Stored items from a collection:
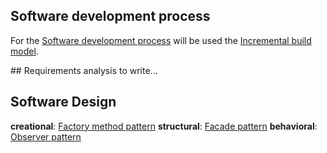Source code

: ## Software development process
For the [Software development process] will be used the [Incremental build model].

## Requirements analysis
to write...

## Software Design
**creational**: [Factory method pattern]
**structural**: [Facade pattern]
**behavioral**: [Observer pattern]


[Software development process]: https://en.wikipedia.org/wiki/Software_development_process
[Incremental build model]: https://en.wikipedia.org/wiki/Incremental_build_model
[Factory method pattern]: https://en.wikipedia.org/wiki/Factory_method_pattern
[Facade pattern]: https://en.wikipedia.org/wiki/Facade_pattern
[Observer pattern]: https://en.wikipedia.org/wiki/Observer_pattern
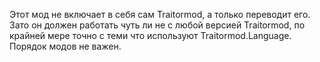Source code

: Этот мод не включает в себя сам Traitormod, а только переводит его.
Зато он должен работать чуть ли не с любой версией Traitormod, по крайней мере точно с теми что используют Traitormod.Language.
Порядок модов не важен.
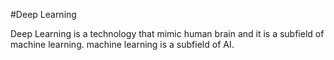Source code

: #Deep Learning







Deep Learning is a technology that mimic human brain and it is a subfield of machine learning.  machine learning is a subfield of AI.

_WHAT TO DO_.
Among the lines above, the ones holding the word "method" must be counted; only that count is to be given.

_TASK RESULT_.
2